● Task objective
For every line in the records below that contains the word "Order", add one to a count, and report only that count.
*** Information provided Section Begins ***
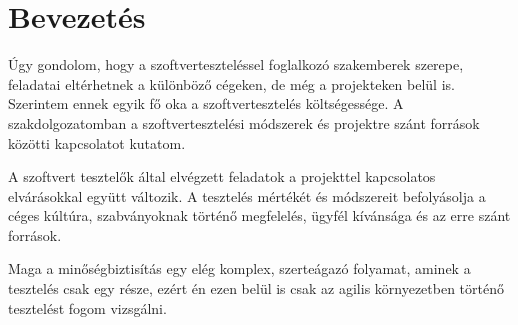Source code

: \section{Bevezetés}
Úgy gondolom, hogy a szoftverteszteléssel foglalkozó szakemberek szerepe, feladatai eltérhetnek a különböző cégeken, de még a projekteken belül is.
Szerintem ennek egyik fő oka a szoftvertesztelés költségessége. A szakdolgozatomban a szoftvertesztelési módszerek és projektre szánt források közötti kapcsolatot kutatom.

A szoftvert tesztelők által elvégzett feladatok a projekttel kapcsolatos elvárásokkal együtt változik.
A tesztelés mértékét és módszereit befolyásolja a céges kúltúra, szabványoknak történő megfelelés, ügyfél kívánsága és az erre szánt források.

Maga a minőségbiztisítás egy elég komplex, szerteágazó folyamat, aminek a tesztelés csak egy része, ezért én ezen belül is csak az agilis környezetben történő tesztelést fogom vizsgálni.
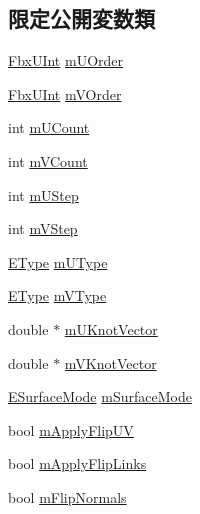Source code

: \subsection*{限定公開変数類}
\begin{DoxyCompactItemize}
\item 
\hyperlink{fbxtypes_8h_ae9fb141d8158a730aa85ec5ff2ea3f6b}{Fbx\+U\+Int} \hyperlink{class_fbx_nurbs_surface_a3d90255b2201b059d204f71e5b9b0425}{m\+U\+Order}
\item 
\hyperlink{fbxtypes_8h_ae9fb141d8158a730aa85ec5ff2ea3f6b}{Fbx\+U\+Int} \hyperlink{class_fbx_nurbs_surface_ada5ba08a59866a76ccbfc80703393d3d}{m\+V\+Order}
\item 
int \hyperlink{class_fbx_nurbs_surface_a05d70185fbaf22e3af5ef7fd17d73b42}{m\+U\+Count}
\item 
int \hyperlink{class_fbx_nurbs_surface_a40b8ff01d4553096e11d5ccb2b6b1287}{m\+V\+Count}
\item 
int \hyperlink{class_fbx_nurbs_surface_acec8a3a1daf017807a0d92d5a0870d8e}{m\+U\+Step}
\item 
int \hyperlink{class_fbx_nurbs_surface_a3b9b47f98eb0a4177366c172e32adea5}{m\+V\+Step}
\item 
\hyperlink{class_fbx_nurbs_surface_a87c1fcd98d8fa511ee6c6166346a46b3}{E\+Type} \hyperlink{class_fbx_nurbs_surface_ac78cba1e37f750c5b39b188ee17271c1}{m\+U\+Type}
\item 
\hyperlink{class_fbx_nurbs_surface_a87c1fcd98d8fa511ee6c6166346a46b3}{E\+Type} \hyperlink{class_fbx_nurbs_surface_a2c836673f55f882dcdc6a86dbac716c0}{m\+V\+Type}
\item 
double $\ast$ \hyperlink{class_fbx_nurbs_surface_a76da3fcd1b4e3e97e4ab51a369b77e45}{m\+U\+Knot\+Vector}
\item 
double $\ast$ \hyperlink{class_fbx_nurbs_surface_a88a73fa5266add98b94c22ae4275a643}{m\+V\+Knot\+Vector}
\item 
\hyperlink{class_fbx_geometry_adb9d2e34481a2cb40f1d783c665794db}{E\+Surface\+Mode} \hyperlink{class_fbx_nurbs_surface_aa7b11f81e18ec46fcb2a506914912796}{m\+Surface\+Mode}
\item 
bool \hyperlink{class_fbx_nurbs_surface_a2459bfe7936b94eb90f6b0d0e8129bb8}{m\+Apply\+Flip\+UV}
\item 
bool \hyperlink{class_fbx_nurbs_surface_ab3198f7b659f5d63919b09624858a1ae}{m\+Apply\+Flip\+Links}
\item 
bool \hyperlink{class_fbx_nurbs_surface_a08318cf3444aa69fe72a3173d633ef13}{m\+Flip\+Normals}
\end{DoxyCompactItemize}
*** Information provided Section Ends ***
● Answer section
2